Growth inhibition of cancer cells by an active metabolite of a novel vitamin D prodrug.

Active vitamin D compounds have been developed that maintain antiproliferative properties with low calcemic activity. BCI-210, a novel vitamin D pro-drug developed in our laboratory, is activated through side chain hydroxylation and possesses lower calcemic activity than calcitriol. The human hepatoma cell line (HepG2) was used to produce an active metabolite, which was characterized and identified as 27-hydroxy-BCI-210. We compared the ability of 27-OH-BCI-210 with calcitriol to inhibit proliferation of prostate (LNCaP), and breast (MCF-7) cancer cells.
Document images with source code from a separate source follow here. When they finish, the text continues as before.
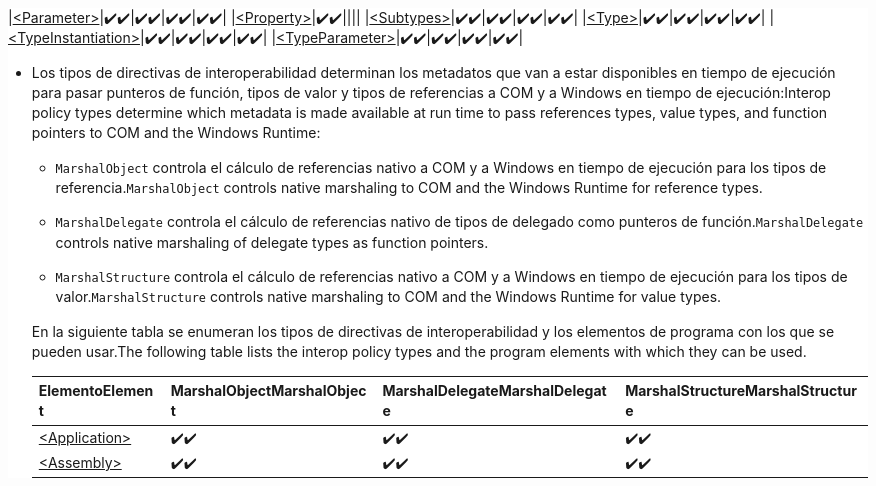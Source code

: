   |[\<Parameter>](parameter-element-net-native.md)|<span data-ttu-id="5ecac-202">✔️</span><span class="sxs-lookup"><span data-stu-id="5ecac-202">✔️</span></span>|<span data-ttu-id="5ecac-203">✔️</span><span class="sxs-lookup"><span data-stu-id="5ecac-203">✔️</span></span>|<span data-ttu-id="5ecac-204">✔️</span><span class="sxs-lookup"><span data-stu-id="5ecac-204">✔️</span></span>|<span data-ttu-id="5ecac-205">✔️</span><span class="sxs-lookup"><span data-stu-id="5ecac-205">✔️</span></span>|
  |[\<Property>](property-element-net-native.md)|<span data-ttu-id="5ecac-206">✔️</span><span class="sxs-lookup"><span data-stu-id="5ecac-206">✔️</span></span>||||
  |[\<Subtypes>](subtypes-element-net-native.md)|<span data-ttu-id="5ecac-207">✔️</span><span class="sxs-lookup"><span data-stu-id="5ecac-207">✔️</span></span>|<span data-ttu-id="5ecac-208">✔️</span><span class="sxs-lookup"><span data-stu-id="5ecac-208">✔️</span></span>|<span data-ttu-id="5ecac-209">✔️</span><span class="sxs-lookup"><span data-stu-id="5ecac-209">✔️</span></span>|<span data-ttu-id="5ecac-210">✔️</span><span class="sxs-lookup"><span data-stu-id="5ecac-210">✔️</span></span>|
  |[\<Type>](type-element-net-native.md)|<span data-ttu-id="5ecac-211">✔️</span><span class="sxs-lookup"><span data-stu-id="5ecac-211">✔️</span></span>|<span data-ttu-id="5ecac-212">✔️</span><span class="sxs-lookup"><span data-stu-id="5ecac-212">✔️</span></span>|<span data-ttu-id="5ecac-213">✔️</span><span class="sxs-lookup"><span data-stu-id="5ecac-213">✔️</span></span>|<span data-ttu-id="5ecac-214">✔️</span><span class="sxs-lookup"><span data-stu-id="5ecac-214">✔️</span></span>|
  |[\<TypeInstantiation>](typeinstantiation-element-net-native.md)|<span data-ttu-id="5ecac-215">✔️</span><span class="sxs-lookup"><span data-stu-id="5ecac-215">✔️</span></span>|<span data-ttu-id="5ecac-216">✔️</span><span class="sxs-lookup"><span data-stu-id="5ecac-216">✔️</span></span>|<span data-ttu-id="5ecac-217">✔️</span><span class="sxs-lookup"><span data-stu-id="5ecac-217">✔️</span></span>|<span data-ttu-id="5ecac-218">✔️</span><span class="sxs-lookup"><span data-stu-id="5ecac-218">✔️</span></span>|
  |[\<TypeParameter>](typeparameter-element-net-native.md)|<span data-ttu-id="5ecac-219">✔️</span><span class="sxs-lookup"><span data-stu-id="5ecac-219">✔️</span></span>|<span data-ttu-id="5ecac-220">✔️</span><span class="sxs-lookup"><span data-stu-id="5ecac-220">✔️</span></span>|<span data-ttu-id="5ecac-221">✔️</span><span class="sxs-lookup"><span data-stu-id="5ecac-221">✔️</span></span>|<span data-ttu-id="5ecac-222">✔️</span><span class="sxs-lookup"><span data-stu-id="5ecac-222">✔️</span></span>|

- <span data-ttu-id="5ecac-223">Los tipos de directivas de interoperabilidad determinan los metadatos que van a estar disponibles en tiempo de ejecución para pasar punteros de función, tipos de valor y tipos de referencias a COM y a Windows en tiempo de ejecución:</span><span class="sxs-lookup"><span data-stu-id="5ecac-223">Interop policy types determine which metadata is made available at run time to pass references types, value types, and function pointers to COM and the Windows Runtime:</span></span>

  - <span data-ttu-id="5ecac-224">`MarshalObject` controla el cálculo de referencias nativo a COM y a Windows en tiempo de ejecución para los tipos de referencia.</span><span class="sxs-lookup"><span data-stu-id="5ecac-224">`MarshalObject` controls native marshaling to COM and the Windows Runtime for reference types.</span></span>

  - <span data-ttu-id="5ecac-225">`MarshalDelegate` controla el cálculo de referencias nativo de tipos de delegado como punteros de función.</span><span class="sxs-lookup"><span data-stu-id="5ecac-225">`MarshalDelegate` controls native marshaling of delegate types as function pointers.</span></span>

  - <span data-ttu-id="5ecac-226">`MarshalStructure` controla el cálculo de referencias nativo a COM y a Windows en tiempo de ejecución para los tipos de valor.</span><span class="sxs-lookup"><span data-stu-id="5ecac-226">`MarshalStructure` controls native marshaling to COM and the Windows Runtime for value types.</span></span>

  <span data-ttu-id="5ecac-227">En la siguiente tabla se enumeran los tipos de directivas de interoperabilidad y los elementos de programa con los que se pueden usar.</span><span class="sxs-lookup"><span data-stu-id="5ecac-227">The following table lists the interop policy types and the program elements with which they can be used.</span></span>

  |<span data-ttu-id="5ecac-228">Elemento</span><span class="sxs-lookup"><span data-stu-id="5ecac-228">Element</span></span>|<span data-ttu-id="5ecac-229">MarshalObject</span><span class="sxs-lookup"><span data-stu-id="5ecac-229">MarshalObject</span></span>|<span data-ttu-id="5ecac-230">MarshalDelegate</span><span class="sxs-lookup"><span data-stu-id="5ecac-230">MarshalDelegate</span></span>|<span data-ttu-id="5ecac-231">MarshalStructure</span><span class="sxs-lookup"><span data-stu-id="5ecac-231">MarshalStructure</span></span>|
  |-------------|-------------------|---------------------|----------------------|
  |[\<Application>](application-element-net-native.md)|<span data-ttu-id="5ecac-232">✔️</span><span class="sxs-lookup"><span data-stu-id="5ecac-232">✔️</span></span>|<span data-ttu-id="5ecac-233">✔️</span><span class="sxs-lookup"><span data-stu-id="5ecac-233">✔️</span></span>|<span data-ttu-id="5ecac-234">✔️</span><span class="sxs-lookup"><span data-stu-id="5ecac-234">✔️</span></span>|
  |[\<Assembly>](assembly-element-net-native.md)|<span data-ttu-id="5ecac-235">✔️</span><span class="sxs-lookup"><span data-stu-id="5ecac-235">✔️</span></span>|<span data-ttu-id="5ecac-236">✔️</span><span class="sxs-lookup"><span data-stu-id="5ecac-236">✔️</span></span>|<span data-ttu-id="5ecac-237">✔️</span><span class="sxs-lookup"><span data-stu-id="5ecac-237">✔️</span></span>|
Cells were plated in multi-well plates and incubated with vehicle or vitamin D compounds for 6 days, after which the cell numbers were determined by a colorimetric assay. 27-OH-BCI-210 produced a dose-dependent growth inhibition, although a concentration five-fold greater than calcitriol was required to produce equivalent inhibition. We also examined the antiproliferative activity of 27-OH-BCI-210 in combination with chemotherapeutic drugs. With genistein and doxorubicin, 27-OH-BCI-210 produced synergistic inhibition of proliferation of LNCaP and MCF-7 cells. These synergistic interactions suggest the potential clinical utility of 27-OH-BCI-210 in the treatment of prostate and breast tumors.